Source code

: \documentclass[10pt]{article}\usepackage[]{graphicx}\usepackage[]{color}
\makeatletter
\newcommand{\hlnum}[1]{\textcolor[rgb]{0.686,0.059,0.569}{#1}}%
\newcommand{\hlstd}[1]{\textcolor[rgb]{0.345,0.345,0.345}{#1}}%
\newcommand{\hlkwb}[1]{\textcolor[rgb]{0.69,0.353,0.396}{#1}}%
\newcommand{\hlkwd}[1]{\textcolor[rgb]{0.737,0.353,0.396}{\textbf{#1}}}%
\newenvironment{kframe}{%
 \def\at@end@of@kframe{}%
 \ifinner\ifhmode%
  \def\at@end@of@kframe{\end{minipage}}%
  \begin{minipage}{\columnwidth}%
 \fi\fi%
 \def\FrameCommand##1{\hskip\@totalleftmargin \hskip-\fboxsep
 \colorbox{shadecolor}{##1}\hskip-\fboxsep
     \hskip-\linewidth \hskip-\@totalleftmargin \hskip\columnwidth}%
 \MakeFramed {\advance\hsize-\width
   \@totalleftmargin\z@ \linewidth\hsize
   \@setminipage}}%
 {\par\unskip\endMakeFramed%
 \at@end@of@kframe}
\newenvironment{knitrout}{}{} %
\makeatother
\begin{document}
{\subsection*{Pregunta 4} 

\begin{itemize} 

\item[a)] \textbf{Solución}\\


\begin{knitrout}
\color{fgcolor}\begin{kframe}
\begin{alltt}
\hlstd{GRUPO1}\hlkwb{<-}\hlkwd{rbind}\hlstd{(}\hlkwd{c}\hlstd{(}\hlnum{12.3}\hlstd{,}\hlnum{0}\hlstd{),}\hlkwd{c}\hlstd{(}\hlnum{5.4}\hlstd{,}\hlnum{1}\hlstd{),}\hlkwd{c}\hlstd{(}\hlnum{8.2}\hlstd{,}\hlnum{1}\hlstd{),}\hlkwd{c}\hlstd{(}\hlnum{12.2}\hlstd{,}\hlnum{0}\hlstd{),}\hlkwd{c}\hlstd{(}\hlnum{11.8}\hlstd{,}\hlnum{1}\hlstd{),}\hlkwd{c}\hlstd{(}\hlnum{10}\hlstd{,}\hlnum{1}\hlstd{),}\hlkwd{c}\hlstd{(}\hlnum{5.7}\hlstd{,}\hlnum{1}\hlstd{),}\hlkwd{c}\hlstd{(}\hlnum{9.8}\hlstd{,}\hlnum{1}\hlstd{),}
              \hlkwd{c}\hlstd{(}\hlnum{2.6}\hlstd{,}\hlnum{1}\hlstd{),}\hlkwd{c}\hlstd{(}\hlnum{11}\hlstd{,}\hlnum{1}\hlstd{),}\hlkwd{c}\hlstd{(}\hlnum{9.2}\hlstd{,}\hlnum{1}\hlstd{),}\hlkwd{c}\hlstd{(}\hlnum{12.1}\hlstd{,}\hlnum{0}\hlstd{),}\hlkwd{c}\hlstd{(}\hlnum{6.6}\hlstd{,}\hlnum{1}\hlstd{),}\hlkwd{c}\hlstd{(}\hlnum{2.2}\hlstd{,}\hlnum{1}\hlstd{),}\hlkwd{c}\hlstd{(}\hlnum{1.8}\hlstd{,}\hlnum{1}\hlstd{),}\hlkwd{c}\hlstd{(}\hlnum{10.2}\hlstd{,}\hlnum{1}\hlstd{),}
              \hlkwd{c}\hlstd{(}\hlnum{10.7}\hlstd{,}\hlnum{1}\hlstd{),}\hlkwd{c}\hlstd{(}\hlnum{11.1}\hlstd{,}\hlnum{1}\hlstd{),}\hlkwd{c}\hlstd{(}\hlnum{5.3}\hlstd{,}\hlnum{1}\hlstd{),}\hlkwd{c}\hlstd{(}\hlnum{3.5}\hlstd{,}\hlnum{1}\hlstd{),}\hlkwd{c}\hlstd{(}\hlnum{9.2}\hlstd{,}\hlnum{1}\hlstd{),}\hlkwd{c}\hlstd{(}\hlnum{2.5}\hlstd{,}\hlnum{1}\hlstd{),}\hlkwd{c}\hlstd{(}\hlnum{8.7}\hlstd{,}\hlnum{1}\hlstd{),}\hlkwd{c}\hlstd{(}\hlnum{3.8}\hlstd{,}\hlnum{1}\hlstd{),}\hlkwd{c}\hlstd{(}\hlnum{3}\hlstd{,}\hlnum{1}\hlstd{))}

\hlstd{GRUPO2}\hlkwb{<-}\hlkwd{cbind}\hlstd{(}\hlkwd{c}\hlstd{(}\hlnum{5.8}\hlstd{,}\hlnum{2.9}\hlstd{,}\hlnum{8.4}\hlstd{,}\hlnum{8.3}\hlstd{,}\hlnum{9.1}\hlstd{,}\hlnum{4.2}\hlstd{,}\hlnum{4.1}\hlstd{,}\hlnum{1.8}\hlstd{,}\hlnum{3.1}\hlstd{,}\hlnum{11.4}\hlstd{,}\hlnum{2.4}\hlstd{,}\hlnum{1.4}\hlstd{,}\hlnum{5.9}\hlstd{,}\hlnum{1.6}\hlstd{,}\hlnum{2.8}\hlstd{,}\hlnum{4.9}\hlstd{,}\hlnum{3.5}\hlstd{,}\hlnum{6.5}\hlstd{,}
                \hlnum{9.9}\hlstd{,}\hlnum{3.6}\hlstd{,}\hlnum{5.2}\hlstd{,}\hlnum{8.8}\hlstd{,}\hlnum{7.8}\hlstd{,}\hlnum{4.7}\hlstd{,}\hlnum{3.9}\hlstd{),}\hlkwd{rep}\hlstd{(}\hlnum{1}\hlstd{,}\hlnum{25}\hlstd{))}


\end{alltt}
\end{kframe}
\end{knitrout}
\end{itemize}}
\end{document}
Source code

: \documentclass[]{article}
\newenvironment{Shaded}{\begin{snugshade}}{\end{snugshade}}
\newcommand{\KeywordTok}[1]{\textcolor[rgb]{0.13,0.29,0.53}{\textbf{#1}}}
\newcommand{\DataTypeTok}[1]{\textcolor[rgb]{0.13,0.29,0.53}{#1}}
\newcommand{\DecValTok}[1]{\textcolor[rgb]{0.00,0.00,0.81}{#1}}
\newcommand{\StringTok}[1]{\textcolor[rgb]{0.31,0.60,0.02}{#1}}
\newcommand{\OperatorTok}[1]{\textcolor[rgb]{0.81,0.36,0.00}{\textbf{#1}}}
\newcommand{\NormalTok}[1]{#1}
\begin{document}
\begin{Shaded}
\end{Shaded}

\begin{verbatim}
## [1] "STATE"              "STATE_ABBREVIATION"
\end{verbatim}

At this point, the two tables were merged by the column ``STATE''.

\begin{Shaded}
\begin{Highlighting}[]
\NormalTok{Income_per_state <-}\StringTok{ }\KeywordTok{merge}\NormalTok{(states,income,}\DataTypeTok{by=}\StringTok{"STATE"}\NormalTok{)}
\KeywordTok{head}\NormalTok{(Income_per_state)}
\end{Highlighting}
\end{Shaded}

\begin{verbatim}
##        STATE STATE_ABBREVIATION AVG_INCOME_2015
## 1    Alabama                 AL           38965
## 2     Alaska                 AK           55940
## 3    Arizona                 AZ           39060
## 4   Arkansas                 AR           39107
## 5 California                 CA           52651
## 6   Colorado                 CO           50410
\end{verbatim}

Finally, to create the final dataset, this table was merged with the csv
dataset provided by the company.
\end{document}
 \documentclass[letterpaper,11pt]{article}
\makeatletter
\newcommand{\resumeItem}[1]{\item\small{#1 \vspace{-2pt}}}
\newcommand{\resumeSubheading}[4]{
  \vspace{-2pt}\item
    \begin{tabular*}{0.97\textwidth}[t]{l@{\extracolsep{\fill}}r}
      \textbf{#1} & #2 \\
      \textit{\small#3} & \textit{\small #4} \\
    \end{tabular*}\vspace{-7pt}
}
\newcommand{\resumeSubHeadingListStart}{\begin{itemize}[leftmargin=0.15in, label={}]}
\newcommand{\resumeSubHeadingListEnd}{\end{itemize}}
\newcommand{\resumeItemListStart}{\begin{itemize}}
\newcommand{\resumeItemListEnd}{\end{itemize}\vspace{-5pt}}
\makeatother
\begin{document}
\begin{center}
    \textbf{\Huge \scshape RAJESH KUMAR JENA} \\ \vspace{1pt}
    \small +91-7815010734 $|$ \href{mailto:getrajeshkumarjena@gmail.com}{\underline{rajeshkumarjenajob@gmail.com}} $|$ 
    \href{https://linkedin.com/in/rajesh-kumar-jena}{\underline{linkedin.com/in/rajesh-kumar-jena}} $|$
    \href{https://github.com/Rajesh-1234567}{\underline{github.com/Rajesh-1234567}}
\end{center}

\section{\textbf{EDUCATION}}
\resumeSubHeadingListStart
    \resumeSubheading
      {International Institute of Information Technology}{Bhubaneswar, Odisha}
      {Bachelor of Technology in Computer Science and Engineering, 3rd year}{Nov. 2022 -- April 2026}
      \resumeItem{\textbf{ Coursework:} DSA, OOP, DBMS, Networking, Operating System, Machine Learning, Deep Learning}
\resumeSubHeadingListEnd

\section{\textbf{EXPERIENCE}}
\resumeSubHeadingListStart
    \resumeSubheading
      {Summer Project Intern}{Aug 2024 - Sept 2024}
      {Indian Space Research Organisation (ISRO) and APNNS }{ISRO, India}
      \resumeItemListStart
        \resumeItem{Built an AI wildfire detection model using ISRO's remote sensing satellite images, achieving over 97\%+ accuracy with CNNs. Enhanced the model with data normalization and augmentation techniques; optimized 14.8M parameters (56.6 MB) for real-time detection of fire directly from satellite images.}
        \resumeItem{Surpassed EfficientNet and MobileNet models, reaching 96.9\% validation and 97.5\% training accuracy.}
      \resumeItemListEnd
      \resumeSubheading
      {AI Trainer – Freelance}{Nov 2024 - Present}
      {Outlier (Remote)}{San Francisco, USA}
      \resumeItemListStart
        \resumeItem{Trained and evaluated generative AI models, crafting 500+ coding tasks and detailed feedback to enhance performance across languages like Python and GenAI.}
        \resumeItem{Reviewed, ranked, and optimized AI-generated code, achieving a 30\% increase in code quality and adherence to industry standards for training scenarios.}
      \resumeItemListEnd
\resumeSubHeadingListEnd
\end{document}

· · · · ·

— Task brief —
Would you copy all lines in the records where the string "models" appears?

— Your response —
        \resumeItem{Surpassed EfficientNet and MobileNet models, reaching 96.9\% validation and 97.5\% training accuracy.}
        \resumeItem{Trained and evaluated generative AI models, crafting 500+ coding tasks and detailed feedback to enhance performance across languages like Python and GenAI.}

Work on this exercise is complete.